The "final" plinth. Separate plinths for arms and platter, however glued together by rubber glue.
Made from 4 x 20 mm Baltic birch with 4 mm bitumen damping layer.

Arm bases in place. 20 mm black MDF standing on 20 mm alu tube spacers.

Time to step back and take a look.
Well, every fist time is a prototype, but I think I'm close to where I wanted to be. Still need a more firm motor support.
Hmm... kind of looks like my home alter - and kind of is. My preferred musical source.

The mockup sounded better than this one.
Hmm... turned out the alu tube pillars for the arm boards were too resonant. I think.
Smaller arm boards and solid BB support. VTA, Azimuth and hangover check up. Now as good as before.


Final twin-Moerch DP6/DP8 set-up.
I bought two Jasmin tone-arm adaptors allowing us to slide the arms back and forth. So much needed to get the overhang right.
You may notice the SME head-shell handle. The Moerch handle sucks. The SME was made decades ago and this is how it should be done.

Are you into Moerch tonearms, this cartridge alignment protractor is a must.
Comes from Poland here at eBay for ~20 quid. Highly recommended.



Feb 2018

Eventually - after a year - I realised I use #2 tone-arm rarely, almost never.  Thus, new plinth with the DP8 arm and motor to the back. With 100 cm rubbers the pulley needs to be some 240 mm from the center tap. I had to rotate the top plate of the motor (drilling holes and making threads) to achieve that and have ordered 98 cm rubbers to see if I can rotate it back and have dials and switches in optimum position. I couldn't rotate the entire motor and still have the power plug to the rear.
BTW: I've used this Michell fasterner for decades and I recently bought one more for my workshop turntable Denon DP67L. It works and I don't like those platter weight variants. Why place a heavy chunk of metal adding to the friction of the spindle towards the steel/ceramic ball? Well, here we don't have any ball, but a heavy weight would change VTA.

I had some new 980 mm rubbers and they work fine, but would advise having the pulley centre some 225 mm from the spindle centre with 980 mm rubbers.
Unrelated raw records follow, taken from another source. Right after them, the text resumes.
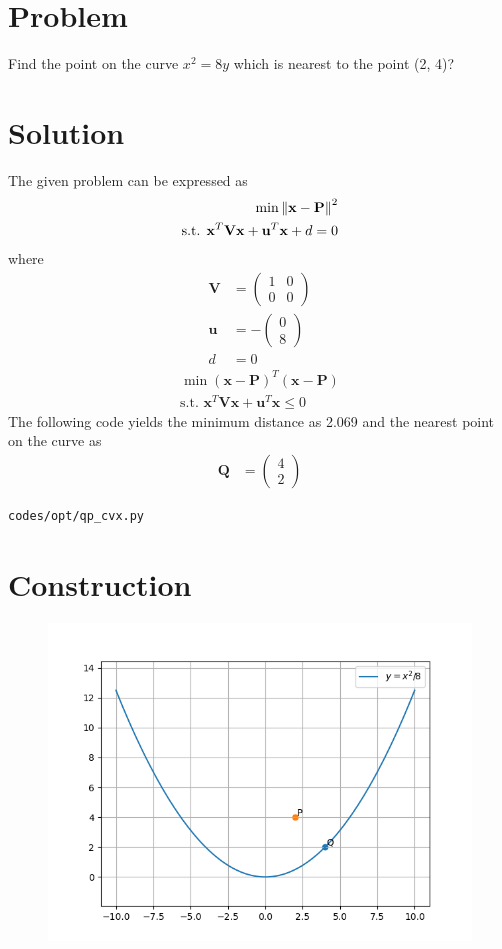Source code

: \documentclass[10pt, a4paper]{article}
\title{\mytitle}
\author{\myauthor\hspace{1em}\\\contact\\FWC22012\hspace{6.5em}IITH\hspace{0.5em}\mymodule\hspace{6em}ASSIGN-8}
\date{}
\newcommand{\myvec}[1]{\ensuremath{\begin{pmatrix}#1\end{pmatrix}}}
\let\vec\mathbf
\begin{document}
	\maketitle
\section{Problem}
Find the point on the curve \begin{math}
x^2 =8y
\end{math} which is nearest to the point (2, 4)?
\section{Solution}
The given problem can be expressed as
\begin{align}
\min\norm{\vec{x}-\vec{P}}^2
\\
\text{s.t. }\vec{x}^T\vec{V}\vec{x} + \vec{u}^T\vec{x}  +d = 0
\end{align}
where
\begin{align}
\vec{V} &= \myvec{1 & 0\\0 & 0}
\\
\vec{u} &= -\myvec{0 \\ 8}
\\
d &= 0
\end{align}
\begin{align}
\min{(\vec{x}-\vec{P})}^T{(\vec{x}-\vec{P})}
\\
\text{s.t. }\vec{x}^T\vec{V}\vec{x} + \vec{u}^T\vec{x}  \le 0
\end{align}
The following code yields the minimum distance as 2.069 and the nearest point on the curve as
\begin{align}
\vec{Q} &= \myvec{4\\2}
\end{align}
\begin{lstlisting}
codes/opt/qp_cvx.py
\end{lstlisting}
\section{Construction}
\begin{figure}[h]
\includegraphics[scale=0.5]{aopp.png} 
\end{figure}
\end{document}

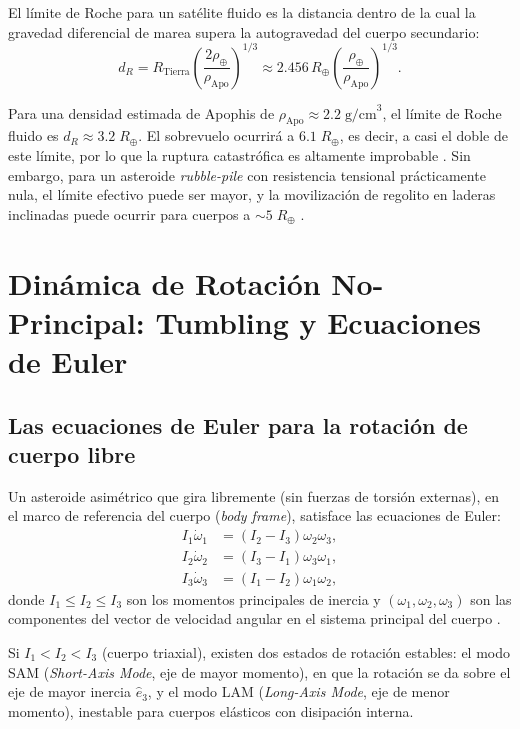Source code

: \documentclass[a4paper]{article}
\begin{document}
El límite de Roche para un satélite fluido es la distancia dentro de la cual la gravedad diferencial de marea supera la autogravedad del cuerpo secundario:
\begin{equation}
  d_R = R_\text{Tierra}\left(\frac{2\rho_\oplus}{\rho_\text{Apo}}\right)^{1/3} \approx 2.456\, R_\oplus \left(\frac{\rho_\oplus}{\rho_\text{Apo}}\right)^{1/3}.
\end{equation}

Para una densidad estimada de Apophis de $\rho_\text{Apo} \approx 2.2\;\text{g/cm}^3$, el límite de Roche fluido es $d_R \approx 3.2\;R_\oplus$. El sobrevuelo ocurrirá a $6.1\;R_\oplus$, es decir, a casi el doble de este límite, por lo que la ruptura catastrófica es altamente improbable \cite{kim2023tidal}. Sin embargo, para un asteroide \textit{rubble-pile} con resistencia tensional prácticamente nula, el límite efectivo puede ser mayor, y la movilización de regolito en laderas inclinadas puede ocurrir para cuerpos a $\sim 5\;R_\oplus$ \cite{kim2023tidal, hirabayashi2024prediction}.

\section{Dinámica de Rotación No-Principal: Tumbling y Ecuaciones de Euler}

\subsection{Las ecuaciones de Euler para la rotación de cuerpo libre}

Un asteroide asimétrico que gira libremente (sin fuerzas de torsión externas), en el marco de referencia del cuerpo (\textit{body frame}), satisface las ecuaciones de Euler:
\begin{align}
  I_1\dot\omega_1 &= (I_2 - I_3)\omega_2\omega_3, \\
  I_2\dot\omega_2 &= (I_3 - I_1)\omega_3\omega_1, \\
  I_3\dot\omega_3 &= (I_1 - I_2)\omega_1\omega_2,
\end{align}
donde $I_1 \leq I_2 \leq I_3$ son los momentos principales de inercia y $(\omega_1, \omega_2, \omega_3)$ son las componentes del vector de velocidad angular en el sistema principal del cuerpo \cite{murray1999solar}.

Si $I_1 < I_2 < I_3$ (cuerpo triaxial), existen dos estados de rotación estables: el modo SAM (\textit{Short-Axis Mode}, eje de mayor momento), en que la rotación se da sobre el eje de mayor inercia $\hat{e}_3$, y el modo LAM (\textit{Long-Axis Mode}, eje de menor momento), inestable para cuerpos elásticos con disipación interna.
\end{document}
With the current optimal positioning of the motor top plate, the pulley centre is 222 mm from the spindle.
The motor housing has 3 strips of vertical self-adhesive foam strips to keep centered in the hole.
98 cm belts bought on eBay here.


Dec 2019

Latest addition is a My Sonic Lab Eminent EX cartridge. For this cartridge I use my SME 309 GD tonearm. More to come on this new cartridge.
Go to MSL website

Click image to view large.

These Clearaudio belts, 92 cm, better suit my set-up.


The Maglev is long gone and I decided to leave all turntable trouble to Kuzma:
The MSL cartridge stayed. I love this cartridge and think it ranks among the very best next to my Ortofon Anna-D.